There are three major levels of Postfix-upstart integration.

- Boot-only integration: use upstart to start/stop Postfix at
  boot/shutdown time and nowhere else.

      This option is preferred. It requires no changes to Postfix,
      and it does not affect Postfix reliability.  Postfix comes
      with its own daemon that (re)spawns mail processes as needed.
      This small program has proven to be extremely reliable over
      the past 14 years.

- Fake integration: this variant involves running a dummy process
  directly under upstart. This program translates SIGHUP/SIGTERM
  signals from upstart into postfix reload/stop commands.

      This option has no benefits over "boot-only integration", as
      observed by others; it just increases complexity.  On the
      positive side, it is fully compatible with existing Postfix
      code for single-instance and multi-instance support.
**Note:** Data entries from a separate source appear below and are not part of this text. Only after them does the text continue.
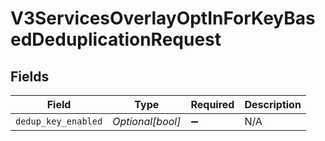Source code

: # V3ServicesOverlayOptInForKeyBasedDeduplicationRequest


## Fields

| Field               | Type                | Required            | Description         |
| ------------------- | ------------------- | ------------------- | ------------------- |
| `dedup_key_enabled` | *Optional[bool]*    | :heavy_minus_sign:  | N/A                 |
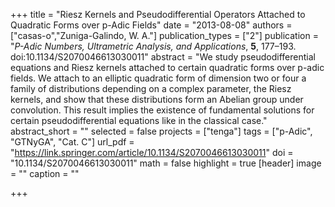 +++
title = "Riesz Kernels and Pseudodifferential Operators Attached to Quadratic Forms over p-Adic Fields"
date = "2013-08-08"
authors = ["casas-o","Zuniga-Galindo, W. A."]
publication_types = ["2"]
publication = "*P-Adic Numbers, Ultrametric Analysis, and Applications*, **5**, 177–193. doi:10.1134/S2070046613030011"
abstract = "We study pseudodifferential equations and Riesz kernels attached to certain quadratic forms over p-adic fields. We attach to an elliptic quadratic form of dimension two or four a family of distributions depending on a complex parameter, the Riesz kernels, and show that these distributions form an Abelian group under convolution. This result implies the existence of fundamental solutions for certain pseudodifferential equations like in the classical case."
abstract_short = ""
selected = false
projects = ["tenga"]
tags = ["p-Adic", "GTNyGA", "Cat. C"]
url_pdf = "https://link.springer.com/article/10.1134/S2070046613030011"
doi = "10.1134/S2070046613030011"
math = false
highlight = true
[header]
image = ""
caption = ""

+++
- Full integration: all Postfix master daemons run directly under
  upstart.  This requires re-implementing the Postfix start/stop
  commands and multi-instance provisioning commands, so that they
  execute requests through initctl(8).

      This option is not preferred.  The code that executes requests
      through initctl(8) needs to be maintained in parallel with
      the existing management code, because many supported systems
      do not use upstart. Another downside is that the longer code
      paths through initctl(8) do not necessarily make Postfix more
      reliable.

Unfortunately, a lot of energy has gone into debating the next
option on- and off-list:

- Broken integration: one proposed variant runs one Postfix master
  daemon directly under upstart. It breaks the Postfix start/stop
  commands and multi-instance support, because it lacks the steps
  required for full initctl(8) integration (see previous item).
  I tried several variants along this line. They were less broken,
  but they still violated the principle of least astonishment.

I don't want to spend more words on this heated debate, except for
the following:

- If a new feature is important, then it should be developed in
  the context of the Postfix development release, that is, Postfix
  2.9.

- There is no need to distribute private branches of stable Postfix
  releases that break major Postfix features.